The human intestine contains trillions of bacteria, which together are called the microbiome. Bacteria protect us from harmful microorganisms, produce digestive enzymes, and help the immune system to function normally. Many diseases, such as obesity, Crohn's disease, colon cancer, and other inflammatory processes, are associated with a change in the gut microbiome. The researchers built a model of the interaction between two types of bacteria and the intestine and they determined what happens when antibiotics kill a large number of microorganisms.
"In biomedical science, we are now actively gathering information that is extremely important for bioinformatics—information that is enabling us to build models of complex systems. In our study, we used a simple modelling method—Agent Based Modelling (ABM)—to recreate the processes involving bacteria that take place in the gut and explain some interesting effects when resistivity occurs," said Dmitry Alexeev, Deputy Head of MIPT's Laboratory of Systems Biology and the corresponding author of the study.
The researchers were interested in a number of important issues—firstly, the speed at which the number of bacteria was restored after antibiotic therapy. Secondly, the scientists were interested in finding what proportion of bacteria was unaffected by antibiotics; thirdly, the model described in detail the process of feedback between bacteria and the intestinal wall. The intestinal wall actively absorbs certain substances and produces others, which affects the number of bacteria and their state of health: If the numbers of bacteria in these processes are altered, it is difficult to obtain proper results.
The substances produced by bacteria and the intestinal walls were a main focal point in the new model. These compounds, which are formed by the bacterial fermentation of carbohydrates, may perform multiple functions simulataneously: They can be toxic to one type of bacteria, and "food" for another type. If certain bacteria begin to produce too much of a substance that is poisonous to them, their numbers automatically decrease—scientists call this negative feedback. The intestinal wall can also produce compounds that are harmful to bacteria (but not to the intestines themselves), or carbohydrates that microorganisms can digest as nutrients.
The model also enabled the scientists to observe the location of strains in the gut and how their position changes after various substances are produced by the intestinal wall or bacteria. The visualization of the model showed that the spatial structure is a key factor that helps bacteria to survive and adapt to the changing conditions of their environment.
Using the model, the researchers were able to prove that even after antibiotic therapy, there may be more bacteria that are sensitive to the effects of the antibiotic drug than those that are resistant to it. This conclusion may seem contradictory, but it's true: Resistance to antibiotics comes at a price to the microorganisms. Antibiotics work by disrupting the biochemical mechanisms that are of vital importance to the function of the microbes (e.g. blocking protein synthesis or respiratory enzymes), which means they can only survive with major changes to the structure of key proteins, or by producing molecules that neutralize the drug. By altering their biochemical properties or using up resources on additional chemical reactions, bacteria inevitably lose out on efficiency—they consume food more slowly and divide more slowly, and it is certainly not the case that these microbes will be able to drive out ordinary microorganisms. The fact that we now have increasing numbers of antibiotic-resistant strains is important scientific and medical points of view.

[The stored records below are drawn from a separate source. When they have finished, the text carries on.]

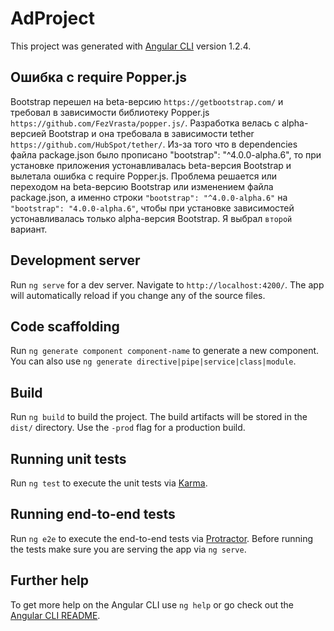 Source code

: # AdProject

This project was generated with [Angular CLI](https://github.com/angular/angular-cli) version 1.2.4.

## Ошибка с require Popper.js

Bootstrap перешел на beta-версию `https://getbootstrap.com/` и требовал в зависимости библиотеку Popper.js `https://github.com/FezVrasta/popper.js/`. Разработка велась c alpha-версией Bootstrap и она требовала в зависимости tether `https://github.com/HubSpot/tether/`. Из-за того что в dependencies файла package.json было прописано "bootstrap": "^4.0.0-alpha.6", то при установке приложения устонавливалась beta-версия Bootstrap и вылетала ошибка с require Popper.js.
Проблема решается или переходом на beta-версию Bootstrap или изменением файла package.json, а именно строки `"bootstrap": "^4.0.0-alpha.6"` на `"bootstrap": "4.0.0-alpha.6"`, чтобы при установке зависимостей устонавливалась только alpha-версия Bootstrap. Я выбрал `второй` вариант.

## Development server

Run `ng serve` for a dev server. Navigate to `http://localhost:4200/`. The app will automatically reload if you change any of the source files.

## Code scaffolding

Run `ng generate component component-name` to generate a new component. You can also use `ng generate directive|pipe|service|class|module`.

## Build

Run `ng build` to build the project. The build artifacts will be stored in the `dist/` directory. Use the `-prod` flag for a production build.

## Running unit tests

Run `ng test` to execute the unit tests via [Karma](https://karma-runner.github.io).

## Running end-to-end tests

Run `ng e2e` to execute the end-to-end tests via [Protractor](http://www.protractortest.org/).
Before running the tests make sure you are serving the app via `ng serve`.

## Further help

To get more help on the Angular CLI use `ng help` or go check out the [Angular CLI README](https://github.com/angular/angular-cli/blob/master/README.md).
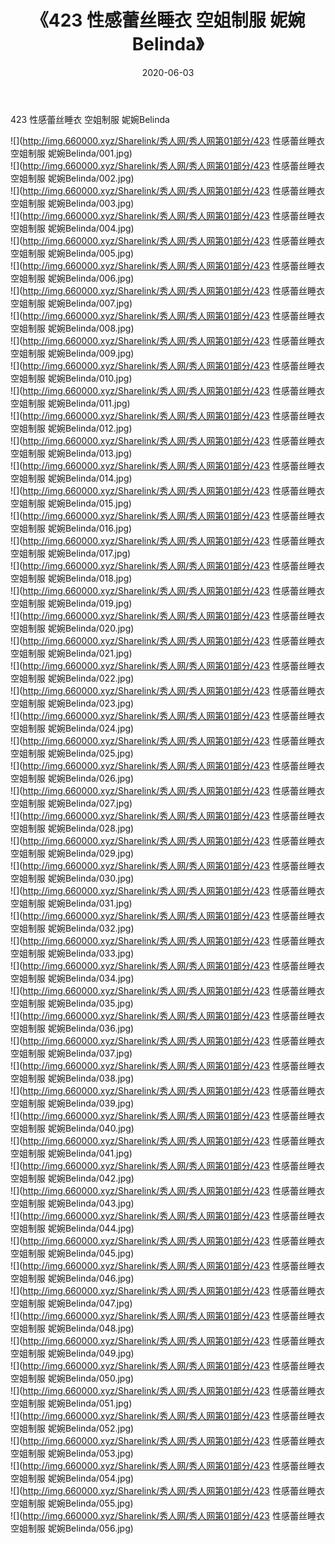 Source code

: ﻿---
layout: post
title:  《423 性感蕾丝睡衣 空姐制服 妮婉Belinda》
date:   2020-06-03
img: http://img.660000.xyz/Sharelink/秀人网/秀人网第01部分/423 性感蕾丝睡衣 空姐制服 妮婉Belinda/000.jpg
categories: [美女, 清纯, 唯美]
---

423 性感蕾丝睡衣 空姐制服 妮婉Belinda

  ![](http://img.660000.xyz/Sharelink/秀人网/秀人网第01部分/423 性感蕾丝睡衣 空姐制服 妮婉Belinda/001.jpg) <br> ![](http://img.660000.xyz/Sharelink/秀人网/秀人网第01部分/423 性感蕾丝睡衣 空姐制服 妮婉Belinda/002.jpg) <br> ![](http://img.660000.xyz/Sharelink/秀人网/秀人网第01部分/423 性感蕾丝睡衣 空姐制服 妮婉Belinda/003.jpg) <br> ![](http://img.660000.xyz/Sharelink/秀人网/秀人网第01部分/423 性感蕾丝睡衣 空姐制服 妮婉Belinda/004.jpg) <br> ![](http://img.660000.xyz/Sharelink/秀人网/秀人网第01部分/423 性感蕾丝睡衣 空姐制服 妮婉Belinda/005.jpg) <br> ![](http://img.660000.xyz/Sharelink/秀人网/秀人网第01部分/423 性感蕾丝睡衣 空姐制服 妮婉Belinda/006.jpg) <br> ![](http://img.660000.xyz/Sharelink/秀人网/秀人网第01部分/423 性感蕾丝睡衣 空姐制服 妮婉Belinda/007.jpg) <br> ![](http://img.660000.xyz/Sharelink/秀人网/秀人网第01部分/423 性感蕾丝睡衣 空姐制服 妮婉Belinda/008.jpg) <br> ![](http://img.660000.xyz/Sharelink/秀人网/秀人网第01部分/423 性感蕾丝睡衣 空姐制服 妮婉Belinda/009.jpg) <br> ![](http://img.660000.xyz/Sharelink/秀人网/秀人网第01部分/423 性感蕾丝睡衣 空姐制服 妮婉Belinda/010.jpg) <br> ![](http://img.660000.xyz/Sharelink/秀人网/秀人网第01部分/423 性感蕾丝睡衣 空姐制服 妮婉Belinda/011.jpg) <br> ![](http://img.660000.xyz/Sharelink/秀人网/秀人网第01部分/423 性感蕾丝睡衣 空姐制服 妮婉Belinda/012.jpg) <br> ![](http://img.660000.xyz/Sharelink/秀人网/秀人网第01部分/423 性感蕾丝睡衣 空姐制服 妮婉Belinda/013.jpg) <br> ![](http://img.660000.xyz/Sharelink/秀人网/秀人网第01部分/423 性感蕾丝睡衣 空姐制服 妮婉Belinda/014.jpg) <br> ![](http://img.660000.xyz/Sharelink/秀人网/秀人网第01部分/423 性感蕾丝睡衣 空姐制服 妮婉Belinda/015.jpg) <br> ![](http://img.660000.xyz/Sharelink/秀人网/秀人网第01部分/423 性感蕾丝睡衣 空姐制服 妮婉Belinda/016.jpg) <br> ![](http://img.660000.xyz/Sharelink/秀人网/秀人网第01部分/423 性感蕾丝睡衣 空姐制服 妮婉Belinda/017.jpg) <br> ![](http://img.660000.xyz/Sharelink/秀人网/秀人网第01部分/423 性感蕾丝睡衣 空姐制服 妮婉Belinda/018.jpg) <br> ![](http://img.660000.xyz/Sharelink/秀人网/秀人网第01部分/423 性感蕾丝睡衣 空姐制服 妮婉Belinda/019.jpg) <br> ![](http://img.660000.xyz/Sharelink/秀人网/秀人网第01部分/423 性感蕾丝睡衣 空姐制服 妮婉Belinda/020.jpg) <br> ![](http://img.660000.xyz/Sharelink/秀人网/秀人网第01部分/423 性感蕾丝睡衣 空姐制服 妮婉Belinda/021.jpg) <br> ![](http://img.660000.xyz/Sharelink/秀人网/秀人网第01部分/423 性感蕾丝睡衣 空姐制服 妮婉Belinda/022.jpg) <br> ![](http://img.660000.xyz/Sharelink/秀人网/秀人网第01部分/423 性感蕾丝睡衣 空姐制服 妮婉Belinda/023.jpg) <br> ![](http://img.660000.xyz/Sharelink/秀人网/秀人网第01部分/423 性感蕾丝睡衣 空姐制服 妮婉Belinda/024.jpg) <br> ![](http://img.660000.xyz/Sharelink/秀人网/秀人网第01部分/423 性感蕾丝睡衣 空姐制服 妮婉Belinda/025.jpg) <br> ![](http://img.660000.xyz/Sharelink/秀人网/秀人网第01部分/423 性感蕾丝睡衣 空姐制服 妮婉Belinda/026.jpg) <br> ![](http://img.660000.xyz/Sharelink/秀人网/秀人网第01部分/423 性感蕾丝睡衣 空姐制服 妮婉Belinda/027.jpg) <br> ![](http://img.660000.xyz/Sharelink/秀人网/秀人网第01部分/423 性感蕾丝睡衣 空姐制服 妮婉Belinda/028.jpg) <br> ![](http://img.660000.xyz/Sharelink/秀人网/秀人网第01部分/423 性感蕾丝睡衣 空姐制服 妮婉Belinda/029.jpg) <br> ![](http://img.660000.xyz/Sharelink/秀人网/秀人网第01部分/423 性感蕾丝睡衣 空姐制服 妮婉Belinda/030.jpg) <br> ![](http://img.660000.xyz/Sharelink/秀人网/秀人网第01部分/423 性感蕾丝睡衣 空姐制服 妮婉Belinda/031.jpg) <br> ![](http://img.660000.xyz/Sharelink/秀人网/秀人网第01部分/423 性感蕾丝睡衣 空姐制服 妮婉Belinda/032.jpg) <br> ![](http://img.660000.xyz/Sharelink/秀人网/秀人网第01部分/423 性感蕾丝睡衣 空姐制服 妮婉Belinda/033.jpg) <br> ![](http://img.660000.xyz/Sharelink/秀人网/秀人网第01部分/423 性感蕾丝睡衣 空姐制服 妮婉Belinda/034.jpg) <br> ![](http://img.660000.xyz/Sharelink/秀人网/秀人网第01部分/423 性感蕾丝睡衣 空姐制服 妮婉Belinda/035.jpg) <br> ![](http://img.660000.xyz/Sharelink/秀人网/秀人网第01部分/423 性感蕾丝睡衣 空姐制服 妮婉Belinda/036.jpg) <br> ![](http://img.660000.xyz/Sharelink/秀人网/秀人网第01部分/423 性感蕾丝睡衣 空姐制服 妮婉Belinda/037.jpg) <br> ![](http://img.660000.xyz/Sharelink/秀人网/秀人网第01部分/423 性感蕾丝睡衣 空姐制服 妮婉Belinda/038.jpg) <br> ![](http://img.660000.xyz/Sharelink/秀人网/秀人网第01部分/423 性感蕾丝睡衣 空姐制服 妮婉Belinda/039.jpg) <br> ![](http://img.660000.xyz/Sharelink/秀人网/秀人网第01部分/423 性感蕾丝睡衣 空姐制服 妮婉Belinda/040.jpg) <br> ![](http://img.660000.xyz/Sharelink/秀人网/秀人网第01部分/423 性感蕾丝睡衣 空姐制服 妮婉Belinda/041.jpg) <br> ![](http://img.660000.xyz/Sharelink/秀人网/秀人网第01部分/423 性感蕾丝睡衣 空姐制服 妮婉Belinda/042.jpg) <br> ![](http://img.660000.xyz/Sharelink/秀人网/秀人网第01部分/423 性感蕾丝睡衣 空姐制服 妮婉Belinda/043.jpg) <br> ![](http://img.660000.xyz/Sharelink/秀人网/秀人网第01部分/423 性感蕾丝睡衣 空姐制服 妮婉Belinda/044.jpg) <br> ![](http://img.660000.xyz/Sharelink/秀人网/秀人网第01部分/423 性感蕾丝睡衣 空姐制服 妮婉Belinda/045.jpg) <br> ![](http://img.660000.xyz/Sharelink/秀人网/秀人网第01部分/423 性感蕾丝睡衣 空姐制服 妮婉Belinda/046.jpg) <br> ![](http://img.660000.xyz/Sharelink/秀人网/秀人网第01部分/423 性感蕾丝睡衣 空姐制服 妮婉Belinda/047.jpg) <br> ![](http://img.660000.xyz/Sharelink/秀人网/秀人网第01部分/423 性感蕾丝睡衣 空姐制服 妮婉Belinda/048.jpg) <br> ![](http://img.660000.xyz/Sharelink/秀人网/秀人网第01部分/423 性感蕾丝睡衣 空姐制服 妮婉Belinda/049.jpg) <br> ![](http://img.660000.xyz/Sharelink/秀人网/秀人网第01部分/423 性感蕾丝睡衣 空姐制服 妮婉Belinda/050.jpg) <br> ![](http://img.660000.xyz/Sharelink/秀人网/秀人网第01部分/423 性感蕾丝睡衣 空姐制服 妮婉Belinda/051.jpg) <br> ![](http://img.660000.xyz/Sharelink/秀人网/秀人网第01部分/423 性感蕾丝睡衣 空姐制服 妮婉Belinda/052.jpg) <br> ![](http://img.660000.xyz/Sharelink/秀人网/秀人网第01部分/423 性感蕾丝睡衣 空姐制服 妮婉Belinda/053.jpg) <br> ![](http://img.660000.xyz/Sharelink/秀人网/秀人网第01部分/423 性感蕾丝睡衣 空姐制服 妮婉Belinda/054.jpg) <br> ![](http://img.660000.xyz/Sharelink/秀人网/秀人网第01部分/423 性感蕾丝睡衣 空姐制服 妮婉Belinda/055.jpg) <br> ![](http://img.660000.xyz/Sharelink/秀人网/秀人网第01部分/423 性感蕾丝睡衣 空姐制服 妮婉Belinda/056.jpg) <br>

Observing the position of bacteria in the gut also enabled the researchers to explain the possible advantage of resistant strains, which could lose out to less resistant, but faster rivals. The researchers say that regions dominated by one particular type of bacteria play a key role here—in these regions, the "slow but resistant" strains simply suppress the competition. Feedback mechanisms and the production and absorption of substances in the gut wall also have an effect on the ratio of resistant and sensitive bacteria. The more feedback mechanisms involved, the slower the reduction in the number of sensitive bacteria, while resistant strains die faster. The researchers believe that further studies in this area will be useful to understand the fundamental causes of the emergence of antibiotic-resistant bacteria, and to develop drugs targeted at pathogens.
Biophysics and the system approach
According to one of the authors of the study, mathematicians became involved because the task required, among other things, an expert opinion in graph theory, which was actively used as part of the project. "Not only the Department of General and Applied Physics is moving towards life science; mathematicians, who incidentally are playing an increasingly significant role at MIPT, are also interested in applying their methods to problems in biology and medicine. "The 'complex networks' that my research departments at MIPT and Yandex are actively using are found everywhere in our environment and society—we have social networks, and the Internet itself, networks in economics, and networks in biology too. I am pleased that our collaboration has resulted in an interesting and informative publication, and I look forward to the topic being developed further."